### WHAT NEEDS TO BE DONE
Set down all of the data exactly. Pictures stay out of the copy.

═════ EXTRACTED MATERIAL ═════

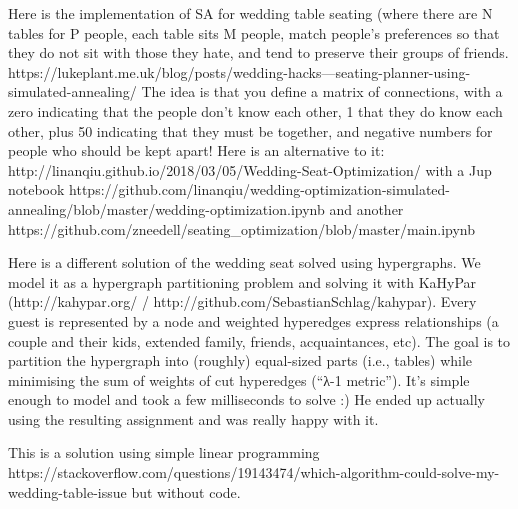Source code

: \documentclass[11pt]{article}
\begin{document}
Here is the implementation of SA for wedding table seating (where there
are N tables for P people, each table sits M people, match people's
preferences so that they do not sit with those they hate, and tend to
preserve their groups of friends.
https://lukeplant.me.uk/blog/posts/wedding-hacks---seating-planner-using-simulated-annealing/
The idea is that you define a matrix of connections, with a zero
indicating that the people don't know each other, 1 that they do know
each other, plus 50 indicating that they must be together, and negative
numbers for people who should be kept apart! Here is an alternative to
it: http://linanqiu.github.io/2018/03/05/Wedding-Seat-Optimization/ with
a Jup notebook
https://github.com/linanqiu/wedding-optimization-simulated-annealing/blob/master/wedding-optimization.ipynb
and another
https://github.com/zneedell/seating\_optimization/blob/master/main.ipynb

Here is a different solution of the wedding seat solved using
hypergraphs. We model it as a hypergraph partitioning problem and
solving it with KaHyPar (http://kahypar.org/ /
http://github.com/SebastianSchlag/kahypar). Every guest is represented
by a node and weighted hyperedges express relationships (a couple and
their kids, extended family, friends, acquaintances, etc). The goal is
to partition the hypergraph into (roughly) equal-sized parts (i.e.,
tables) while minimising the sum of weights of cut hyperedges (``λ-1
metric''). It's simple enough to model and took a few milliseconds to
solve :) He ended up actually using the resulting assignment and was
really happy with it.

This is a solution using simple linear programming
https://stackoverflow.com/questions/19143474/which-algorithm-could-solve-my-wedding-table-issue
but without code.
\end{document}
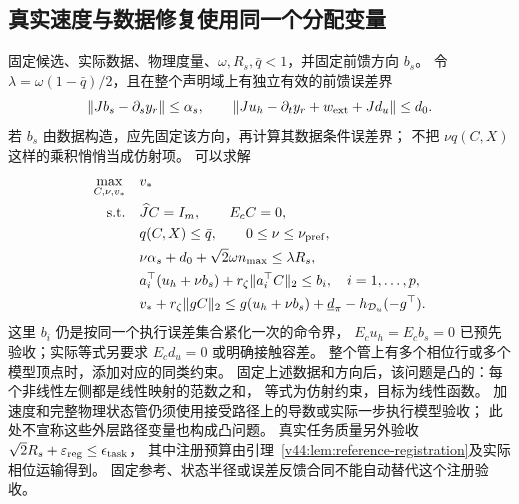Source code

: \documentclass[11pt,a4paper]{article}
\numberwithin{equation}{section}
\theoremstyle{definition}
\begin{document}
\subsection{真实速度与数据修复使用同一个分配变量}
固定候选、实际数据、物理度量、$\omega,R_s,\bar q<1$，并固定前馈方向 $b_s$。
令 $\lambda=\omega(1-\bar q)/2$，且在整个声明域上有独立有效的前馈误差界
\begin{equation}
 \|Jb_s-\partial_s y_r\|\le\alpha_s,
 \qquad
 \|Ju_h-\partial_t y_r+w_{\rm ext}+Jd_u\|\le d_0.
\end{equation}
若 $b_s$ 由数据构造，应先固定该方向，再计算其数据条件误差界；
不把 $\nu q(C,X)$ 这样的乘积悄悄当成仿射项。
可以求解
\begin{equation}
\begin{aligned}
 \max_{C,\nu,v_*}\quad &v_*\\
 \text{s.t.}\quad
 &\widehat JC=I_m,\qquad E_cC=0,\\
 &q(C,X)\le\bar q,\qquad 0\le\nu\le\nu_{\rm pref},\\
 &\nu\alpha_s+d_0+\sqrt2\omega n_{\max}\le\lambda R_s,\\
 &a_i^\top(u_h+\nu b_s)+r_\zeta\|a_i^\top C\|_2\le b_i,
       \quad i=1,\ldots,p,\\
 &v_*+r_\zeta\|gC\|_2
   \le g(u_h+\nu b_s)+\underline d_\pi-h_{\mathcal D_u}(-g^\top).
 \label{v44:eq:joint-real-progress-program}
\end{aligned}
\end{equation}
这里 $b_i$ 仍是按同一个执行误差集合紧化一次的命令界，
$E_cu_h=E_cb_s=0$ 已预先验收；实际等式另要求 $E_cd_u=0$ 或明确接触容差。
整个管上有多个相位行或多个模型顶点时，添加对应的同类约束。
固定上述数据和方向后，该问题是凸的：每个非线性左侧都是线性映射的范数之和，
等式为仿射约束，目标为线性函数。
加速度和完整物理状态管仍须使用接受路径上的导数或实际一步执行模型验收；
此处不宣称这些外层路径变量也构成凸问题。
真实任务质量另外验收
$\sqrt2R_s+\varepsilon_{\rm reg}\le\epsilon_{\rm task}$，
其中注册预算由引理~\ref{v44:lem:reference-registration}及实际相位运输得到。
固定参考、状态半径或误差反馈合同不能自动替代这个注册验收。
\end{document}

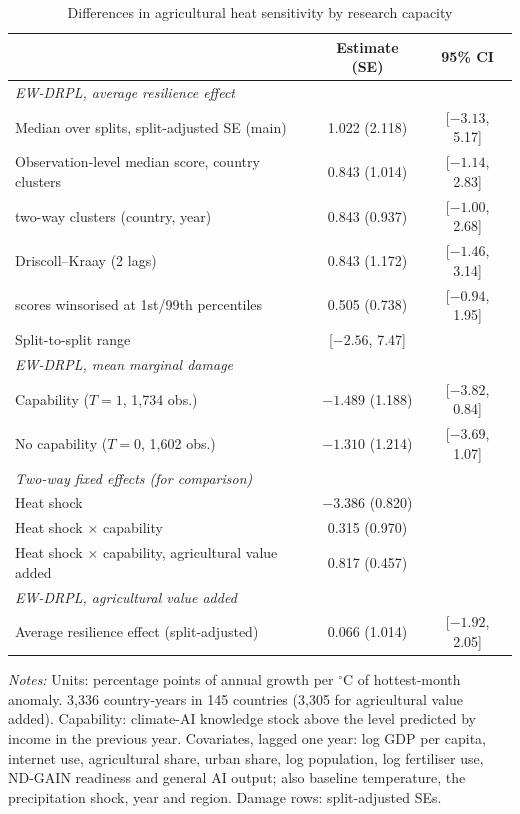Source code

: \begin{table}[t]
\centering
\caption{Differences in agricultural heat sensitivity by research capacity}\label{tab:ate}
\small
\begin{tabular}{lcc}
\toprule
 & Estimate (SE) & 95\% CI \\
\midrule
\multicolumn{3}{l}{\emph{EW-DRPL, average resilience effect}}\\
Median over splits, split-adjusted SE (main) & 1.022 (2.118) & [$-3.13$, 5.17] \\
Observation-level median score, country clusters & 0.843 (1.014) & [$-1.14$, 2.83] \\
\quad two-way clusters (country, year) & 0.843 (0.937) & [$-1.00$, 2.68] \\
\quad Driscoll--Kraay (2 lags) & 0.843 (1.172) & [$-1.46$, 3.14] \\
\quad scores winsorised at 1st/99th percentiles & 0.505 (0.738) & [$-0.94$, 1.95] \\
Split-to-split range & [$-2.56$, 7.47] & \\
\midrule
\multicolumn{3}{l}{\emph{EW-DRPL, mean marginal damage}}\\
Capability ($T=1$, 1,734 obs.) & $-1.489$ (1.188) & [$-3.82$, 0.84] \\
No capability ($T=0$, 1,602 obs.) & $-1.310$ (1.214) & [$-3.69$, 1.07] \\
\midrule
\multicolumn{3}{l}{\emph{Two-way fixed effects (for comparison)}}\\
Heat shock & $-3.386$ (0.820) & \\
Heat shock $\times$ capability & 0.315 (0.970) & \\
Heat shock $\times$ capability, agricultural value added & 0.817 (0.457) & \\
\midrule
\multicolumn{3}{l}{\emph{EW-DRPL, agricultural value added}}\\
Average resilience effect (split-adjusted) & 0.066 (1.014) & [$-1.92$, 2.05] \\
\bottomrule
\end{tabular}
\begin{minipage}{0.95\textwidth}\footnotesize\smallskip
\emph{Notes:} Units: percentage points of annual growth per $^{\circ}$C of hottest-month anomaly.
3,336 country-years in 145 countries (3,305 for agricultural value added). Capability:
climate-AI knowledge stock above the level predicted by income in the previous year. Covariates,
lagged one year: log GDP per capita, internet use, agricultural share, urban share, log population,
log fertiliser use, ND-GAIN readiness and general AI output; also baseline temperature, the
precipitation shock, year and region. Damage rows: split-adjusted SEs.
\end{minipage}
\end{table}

═════

### EXERCISE SOLUTION
Source code

: \documentclass[11pt]{article}
\begin{document}
Here is the implementation of SA for wedding table seating (where there
are N tables for P people, each table sits M people, match people's
preferences so that they do not sit with those they hate, and tend to
preserve their groups of friends.
https://lukeplant.me.uk/blog/posts/wedding-hacks---seating-planner-using-simulated-annealing/
The idea is that you define a matrix of connections, with a zero
indicating that the people don't know each other, 1 that they do know
each other, plus 50 indicating that they must be together, and negative
numbers for people who should be kept apart! Here is an alternative to
it: http://linanqiu.github.io/2018/03/05/Wedding-Seat-Optimization/ with
a Jup notebook
https://github.com/linanqiu/wedding-optimization-simulated-annealing/blob/master/wedding-optimization.ipynb
and another
https://github.com/zneedell/seating\_optimization/blob/master/main.ipynb

Here is a different solution of the wedding seat solved using
hypergraphs. We model it as a hypergraph partitioning problem and
solving it with KaHyPar (http://kahypar.org/ /
http://github.com/SebastianSchlag/kahypar). Every guest is represented
by a node and weighted hyperedges express relationships (a couple and
their kids, extended family, friends, acquaintances, etc). The goal is
to partition the hypergraph into (roughly) equal-sized parts (i.e.,
tables) while minimising the sum of weights of cut hyperedges (``λ-1
metric''). It's simple enough to model and took a few milliseconds to
solve :) He ended up actually using the resulting assignment and was
really happy with it.

This is a solution using simple linear programming
https://stackoverflow.com/questions/19143474/which-algorithm-could-solve-my-wedding-table-issue
but without code.
\end{document}
Source code

: \documentclass[11pt,a4paper]{article}
\numberwithin{equation}{section}
\theoremstyle{definition}
\begin{document}
\subsection{真实速度与数据修复使用同一个分配变量}
固定候选、实际数据、物理度量、$\omega,R_s,\bar q<1$，并固定前馈方向 $b_s$。
令 $\lambda=\omega(1-\bar q)/2$，且在整个声明域上有独立有效的前馈误差界
\begin{equation}
 \|Jb_s-\partial_s y_r\|\le\alpha_s,
 \qquad
 \|Ju_h-\partial_t y_r+w_{\rm ext}+Jd_u\|\le d_0.
\end{equation}
若 $b_s$ 由数据构造，应先固定该方向，再计算其数据条件误差界；
不把 $\nu q(C,X)$ 这样的乘积悄悄当成仿射项。
可以求解
\begin{equation}
\begin{aligned}
 \max_{C,\nu,v_*}\quad &v_*\\
 \text{s.t.}\quad
 &\widehat JC=I_m,\qquad E_cC=0,\\
 &q(C,X)\le\bar q,\qquad 0\le\nu\le\nu_{\rm pref},\\
 &\nu\alpha_s+d_0+\sqrt2\omega n_{\max}\le\lambda R_s,\\
 &a_i^\top(u_h+\nu b_s)+r_\zeta\|a_i^\top C\|_2\le b_i,
       \quad i=1,\ldots,p,\\
 &v_*+r_\zeta\|gC\|_2
   \le g(u_h+\nu b_s)+\underline d_\pi-h_{\mathcal D_u}(-g^\top).
 \label{v44:eq:joint-real-progress-program}
\end{aligned}
\end{equation}
这里 $b_i$ 仍是按同一个执行误差集合紧化一次的命令界，
$E_cu_h=E_cb_s=0$ 已预先验收；实际等式另要求 $E_cd_u=0$ 或明确接触容差。
整个管上有多个相位行或多个模型顶点时，添加对应的同类约束。
固定上述数据和方向后，该问题是凸的：每个非线性左侧都是线性映射的范数之和，
等式为仿射约束，目标为线性函数。
加速度和完整物理状态管仍须使用接受路径上的导数或实际一步执行模型验收；
此处不宣称这些外层路径变量也构成凸问题。
真实任务质量另外验收
$\sqrt2R_s+\varepsilon_{\rm reg}\le\epsilon_{\rm task}$，
其中注册预算由引理~\ref{v44:lem:reference-registration}及实际相位运输得到。
固定参考、状态半径或误差反馈合同不能自动替代这个注册验收。
\end{document}

Source code

: \begin{table}[t]
\centering
\caption{Differences in agricultural heat sensitivity by research capacity}\label{tab:ate}
\small
\begin{tabular}{lcc}
\toprule
 & Estimate (SE) & 95\% CI \\
\midrule
\multicolumn{3}{l}{\emph{EW-DRPL, average resilience effect}}\\
Median over splits, split-adjusted SE (main) & 1.022 (2.118) & [$-3.13$, 5.17] \\
Observation-level median score, country clusters & 0.843 (1.014) & [$-1.14$, 2.83] \\
\quad two-way clusters (country, year) & 0.843 (0.937) & [$-1.00$, 2.68] \\
\quad Driscoll--Kraay (2 lags) & 0.843 (1.172) & [$-1.46$, 3.14] \\
\quad scores winsorised at 1st/99th percentiles & 0.505 (0.738) & [$-0.94$, 1.95] \\
Split-to-split range & [$-2.56$, 7.47] & \\
\midrule
\multicolumn{3}{l}{\emph{EW-DRPL, mean marginal damage}}\\
Capability ($T=1$, 1,734 obs.) & $-1.489$ (1.188) & [$-3.82$, 0.84] \\
No capability ($T=0$, 1,602 obs.) & $-1.310$ (1.214) & [$-3.69$, 1.07] \\
\midrule
\multicolumn{3}{l}{\emph{Two-way fixed effects (for comparison)}}\\
Heat shock & $-3.386$ (0.820) & \\
Heat shock $\times$ capability & 0.315 (0.970) & \\
Heat shock $\times$ capability, agricultural value added & 0.817 (0.457) & \\
\midrule
\multicolumn{3}{l}{\emph{EW-DRPL, agricultural value added}}\\
Average resilience effect (split-adjusted) & 0.066 (1.014) & [$-1.92$, 2.05] \\
\bottomrule
\end{tabular}
\begin{minipage}{0.95\textwidth}\footnotesize\smallskip
\emph{Notes:} Units: percentage points of annual growth per $^{\circ}$C of hottest-month anomaly.
3,336 country-years in 145 countries (3,305 for agricultural value added). Capability:
climate-AI knowledge stock above the level predicted by income in the previous year. Covariates,
lagged one year: log GDP per capita, internet use, agricultural share, urban share, log population,
log fertiliser use, ND-GAIN readiness and general AI output; also baseline temperature, the
precipitation shock, year and region. Damage rows: split-adjusted SEs.
\end{minipage}
\end{table}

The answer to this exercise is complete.